Estudios cualitativos, sin embargo, encuentran que los jóvenes de sectores socioeconómicos bajos –independiente de las preferencias manifestadas– no reconocen mayores diferencias entre universidades, institutos profesionales y centros de formación técnica en términos de exigencia académica y costos (Lagos y Silva, 2009); que la información que manejan sobre las alternativas de educación postsecundaria es muy pobre e inexacta; y que no cuentan con mecanismos institucionales de apoyo y orientación en sus liceos para compensar la carencia de conocimiento disponible en sus familias o redes sociales (Lagos y Silva, 2009; Paulus et al., 2010; Orellana, 2017). Todo esto en marcado contraste con la situación de los estudiantes de familias de sectores socioeconómicos altos (Sepúlveda y Valdevenito, 2014).

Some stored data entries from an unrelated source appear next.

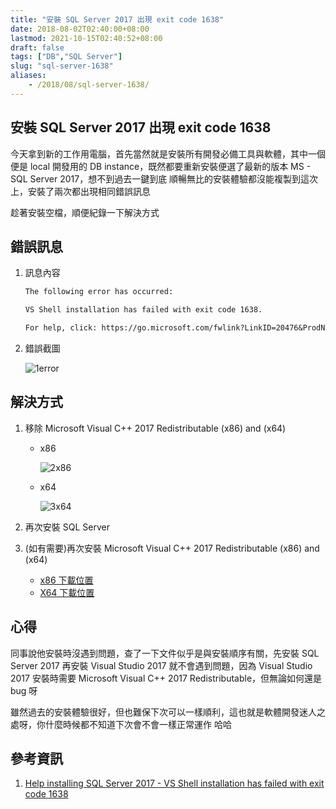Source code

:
 ```yaml
---
title: "安裝 SQL Server 2017 出現 exit code 1638"
date: 2018-08-02T02:40:00+08:00
lastmod: 2021-10-15T02:40:52+08:00
draft: false
tags: ["DB","SQL Server"]
slug: "sql-server-1638"
aliases:
    - /2018/08/sql-server-1638/
---
```

## 安裝 SQL Server 2017 出現 exit code 1638

今天拿到新的工作用電腦，首先當然就是安裝所有開發必備工具與軟體，其中一個便是 local 開發用的 DB instance，既然都要重新安裝便選了最新的版本 MS - SQL Server 2017，想不到過去一鍵到底 順暢無比的安裝體驗都沒能複製到這次上，安裝了兩次都出現相同錯誤訊息

趁著安裝空檔，順便紀錄一下解決方式

## 錯誤訊息

1. 訊息內容

    ```txt
    The following error has occurred:

    VS Shell installation has failed with exit code 1638.

    For help, click: https://go.microsoft.com/fwlink?LinkID=20476&ProdName=Microsoft%20SQL%20Server&EvtSrc=setup.rll&EvtID=50000&ProdVer=14.0.2000.63&EvtType=0x5B39C8B9%25401434%25403
    ```

2. 錯誤截圖

    ![1error](https://user-images.githubusercontent.com/3851540/43579116-8e1e9582-9683-11e8-9696-34068d5fe39b.png)

## 解決方式

1. 移除 Microsoft Visual C++ 2017 Redistributable (x86) and (x64)
    - x86

        ![2x86](https://user-images.githubusercontent.com/3851540/43579117-8e60d6fe-9683-11e8-9d86-98f11467e9f4.png)
    - x64

        ![3x64](https://user-images.githubusercontent.com/3851540/43579118-8e8b8836-9683-11e8-86b3-2ff6187044b3.png)

2. 再次安裝 SQL Server
3. (如有需要)再次安裝 Microsoft Visual C++ 2017 Redistributable (x86) and (x64)
    - [x86 下載位置](https://go.microsoft.com/fwlink/?LinkId=746571)
    - [X64 下載位置](https://go.microsoft.com/fwlink/?LinkId=746572)

## 心得

同事說他安裝時沒遇到問題，查了一下文件似乎是與安裝順序有關，先安裝 SQL Server 2017 再安裝 Visual Studio 2017 就不會遇到問題，因為 Visual Studio 2017 安裝時需要 Microsoft Visual C++ 2017 Redistributable，但無論如何還是 bug 呀

雖然過去的安裝體驗很好，但也難保下次可以一樣順利，這也就是軟體開發迷人之處呀，你什麼時候都不知道下次會不會一樣正常運作  哈哈

## 參考資訊

1. [Help installing SQL Server 2017 - VS Shell installation has failed with exit code 1638](https://dba.stackexchange.com/questions/190090/help-installing-sql-server-2017-vs-shell-installation-has-failed-with-exit-cod)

Diferencias asociadas con el nivel socioeconómico también han sido documentadas (por medio de encuestas) respecto de los criterios que tendrían en cuenta los secundarios al momento de decidir en concreto qué institución/carrera seguir. Si bien los estudiantes manifiestan mayoritariamente guiarse por sus intereses y vocación, para los alumnos de establecimientos técnico-profesionales adquieren mayor relevancia aspectos ligados a las oportunidades laborales futuras (Dávila et al., 2008; Sepúlveda et al., 2009), mientras los jóvenes de estratos sociales superiores manifiestan una «orientación vocacional absoluta» asociada al interés por estudiar una carrera en una universidad en particular sin argumentarse con arreglo a las oportunidades de empleo (Sepúlveda y Valdevenito, 2014). Es decir, existe una clara segmentación por clase social del nivel de información, la capacidad de usarla y el modo en que se observa el complejo campo de la educación superior entre los jóvenes (Orellana et al., 2017).

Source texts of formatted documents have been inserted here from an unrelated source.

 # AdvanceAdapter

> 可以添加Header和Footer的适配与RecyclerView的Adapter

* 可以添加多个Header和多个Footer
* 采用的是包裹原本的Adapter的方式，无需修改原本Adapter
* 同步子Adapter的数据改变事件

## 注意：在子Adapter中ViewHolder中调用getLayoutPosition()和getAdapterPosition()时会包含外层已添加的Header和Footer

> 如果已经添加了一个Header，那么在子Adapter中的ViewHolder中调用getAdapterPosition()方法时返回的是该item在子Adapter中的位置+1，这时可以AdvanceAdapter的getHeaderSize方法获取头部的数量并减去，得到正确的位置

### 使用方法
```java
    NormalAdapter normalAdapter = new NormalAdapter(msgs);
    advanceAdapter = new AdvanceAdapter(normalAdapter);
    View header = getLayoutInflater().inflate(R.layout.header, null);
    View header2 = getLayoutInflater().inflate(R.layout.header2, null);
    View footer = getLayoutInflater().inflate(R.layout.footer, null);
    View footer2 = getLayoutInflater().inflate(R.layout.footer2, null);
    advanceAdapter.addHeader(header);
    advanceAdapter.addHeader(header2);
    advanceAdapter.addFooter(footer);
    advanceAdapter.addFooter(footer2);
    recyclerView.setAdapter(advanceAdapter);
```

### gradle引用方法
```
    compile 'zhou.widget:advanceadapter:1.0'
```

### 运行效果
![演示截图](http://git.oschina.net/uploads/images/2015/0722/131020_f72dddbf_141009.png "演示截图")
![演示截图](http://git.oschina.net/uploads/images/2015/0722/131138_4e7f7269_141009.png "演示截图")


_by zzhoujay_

Por último, un hallazgo sugerente indica que las altas expectativas educacionales de los jóvenes secundarios (menos los de clase alta) se ven tensionadas frente a su percepción de tener bajas posibilidades reales de alcanzar sus objetivos (principalmente por dificultades económicas y académicas), por lo que anticipan que deberán, pragmáticamente, ajustar sus proyectos a las opciones viables que tengan en ese momento (Dávila et al., 2008; Sepúlveda et al., 2009; Castro y Silva., 2009; Sepúlveda y Sevilla, 2015), incluyendo optar por alternativas académicas menos exigentes (instituciones no selectivas) (Sepúlveda y Valdevenito, 2014). Más en general, el esfuerzo y mérito individual son vistos como la clave que les permitirá agenciar los objetivos que se han propuesto y superar las limitantes que les constriñen, pero esto en un contexto de enorme segmentación de clase social, en donde los sectores medios deben resignarse a opciones menos competitivas y los de clase baja enfrentar el miedo y la incertidumbre sobre un camino difícil de seguir; y todos, la frustración y carga del endeudamiento (Canales et al., 2016; Duarte & Sandoval, 2017). Así, el grado en que la educación continuará ocupando un lugar central en el proyecto de vida juvenil expresa una desigualdad de clase tanto objetiva como subjetiva (Puga, 2017).